Every time a book comes out about Christianity and sexuality, I read it. (Well, I have not yet gotten to Rob Bell’s Sex God: Exploring the Endless Connections between Sexuality and Spirituality, but it is on my list.) The Church, in all of its multidenominational glory, seems always to be struggling with defining and controlling sexuality, and sexuality keeps rearing its head and refusing to be defined or controlled.
The thesis of most of these books (especially those directed to young Christians) is that sexuality only really counts if it is expressed in the context of marriage and that any sex outside of marriage should cause a person to feel ashamed. None of them explore sexuality and spirituality in a curious, non-judgmental way.
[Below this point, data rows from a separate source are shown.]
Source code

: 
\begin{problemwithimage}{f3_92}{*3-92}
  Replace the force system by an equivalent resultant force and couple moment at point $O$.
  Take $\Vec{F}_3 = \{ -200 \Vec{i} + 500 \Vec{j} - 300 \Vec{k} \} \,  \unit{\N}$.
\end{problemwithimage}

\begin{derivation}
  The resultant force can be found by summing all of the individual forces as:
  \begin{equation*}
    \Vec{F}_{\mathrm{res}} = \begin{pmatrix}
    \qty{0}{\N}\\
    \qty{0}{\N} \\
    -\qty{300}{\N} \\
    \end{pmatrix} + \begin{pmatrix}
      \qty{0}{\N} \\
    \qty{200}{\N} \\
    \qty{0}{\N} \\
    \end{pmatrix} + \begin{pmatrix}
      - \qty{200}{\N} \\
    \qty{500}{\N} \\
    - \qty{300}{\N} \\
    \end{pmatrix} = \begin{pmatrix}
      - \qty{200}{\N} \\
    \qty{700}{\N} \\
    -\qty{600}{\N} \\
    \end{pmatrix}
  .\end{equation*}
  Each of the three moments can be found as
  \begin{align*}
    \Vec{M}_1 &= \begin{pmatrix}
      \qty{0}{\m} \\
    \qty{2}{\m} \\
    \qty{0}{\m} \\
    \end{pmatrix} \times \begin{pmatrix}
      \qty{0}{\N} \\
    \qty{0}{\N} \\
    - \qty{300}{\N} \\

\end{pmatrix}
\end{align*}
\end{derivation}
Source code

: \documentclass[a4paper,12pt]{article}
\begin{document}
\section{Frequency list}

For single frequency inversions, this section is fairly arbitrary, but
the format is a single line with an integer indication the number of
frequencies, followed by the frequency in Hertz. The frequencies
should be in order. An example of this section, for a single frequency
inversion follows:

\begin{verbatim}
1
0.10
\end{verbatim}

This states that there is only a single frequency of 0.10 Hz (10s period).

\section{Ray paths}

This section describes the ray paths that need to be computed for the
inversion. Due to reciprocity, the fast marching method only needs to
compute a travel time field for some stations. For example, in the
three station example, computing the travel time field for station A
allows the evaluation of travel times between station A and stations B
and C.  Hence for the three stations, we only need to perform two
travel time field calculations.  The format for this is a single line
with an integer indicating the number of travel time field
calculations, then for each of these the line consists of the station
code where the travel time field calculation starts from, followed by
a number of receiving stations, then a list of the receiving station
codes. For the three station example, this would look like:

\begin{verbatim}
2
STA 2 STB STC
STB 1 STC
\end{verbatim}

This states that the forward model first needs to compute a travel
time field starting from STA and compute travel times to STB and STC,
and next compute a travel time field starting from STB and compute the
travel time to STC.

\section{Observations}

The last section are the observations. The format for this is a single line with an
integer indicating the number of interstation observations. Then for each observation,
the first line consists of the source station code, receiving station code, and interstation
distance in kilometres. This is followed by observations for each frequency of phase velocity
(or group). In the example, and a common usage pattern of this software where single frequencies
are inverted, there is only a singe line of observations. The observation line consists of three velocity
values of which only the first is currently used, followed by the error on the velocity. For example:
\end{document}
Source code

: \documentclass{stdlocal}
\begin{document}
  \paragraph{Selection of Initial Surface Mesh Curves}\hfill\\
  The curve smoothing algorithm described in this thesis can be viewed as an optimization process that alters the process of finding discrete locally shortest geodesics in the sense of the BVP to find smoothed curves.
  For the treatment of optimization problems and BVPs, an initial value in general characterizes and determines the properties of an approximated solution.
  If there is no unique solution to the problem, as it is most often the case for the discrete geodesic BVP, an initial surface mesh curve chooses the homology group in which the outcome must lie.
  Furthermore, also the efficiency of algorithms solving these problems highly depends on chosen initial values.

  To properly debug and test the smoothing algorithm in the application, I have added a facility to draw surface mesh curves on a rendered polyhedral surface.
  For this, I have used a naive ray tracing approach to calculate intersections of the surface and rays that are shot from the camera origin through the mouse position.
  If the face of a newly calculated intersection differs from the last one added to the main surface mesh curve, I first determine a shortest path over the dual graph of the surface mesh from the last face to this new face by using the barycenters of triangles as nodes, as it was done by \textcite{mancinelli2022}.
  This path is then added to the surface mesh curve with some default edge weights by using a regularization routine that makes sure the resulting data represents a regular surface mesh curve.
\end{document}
Lara Blackwood Pickrel and Heather Godsey’s new book, Oh God, Oh God, Oh God! Young Adults Speak out about Sexuality and Christianity, is wonderful simply because sexuality isn’t debated. The collection of essays inside this book are all first person accounts of young adults and their thoughts about sexuality. Whether ruminating on the “hook-up” culture of college, a coming-out experience, or a young married couple’s struggle with infertility, these essays are searingly honest. These essays are not prescriptive, but descriptive. They invite a conversation, rather than telling you how God feels about each sexual act. One essay, of particular interest to me as a minister wondering how to discuss sexuality with her congregation, reflects on the writer’s very positive experience with a childhood camp that used the “Eighters’ Method” of sex education. From the author’s account, this method seems to use the ultimate practical and non-manipulative blend of frank information about sex and understanding of human beings as spiritual creatures.
I left the book feeling unsatisfied, though, only because I wish the publisher had invited them to do a series of books. I did not want the book to end! I wanted a book full of essays about dating, and another book full of essays about being gay in the church, and a third book full of essays about the struggles and joys of starting (or trying to start) young families. For that matter, how about another book filled with essays about dealing with sexual abuse and how it has an impact on one’s spirituality? Each essay was so good, it left me wanting more like it. I wanted to hear a multitude of conversations around each topic, because each was so captivating.
Oh God, Oh God, Oh God!: Young Adults Speak Out about Sexuality and Christian Spirituality is a great, quick read that opens many great questions and conversations about its subject matter. This book would be great to read with a college or twenty-something group, or even a mature group of high school students.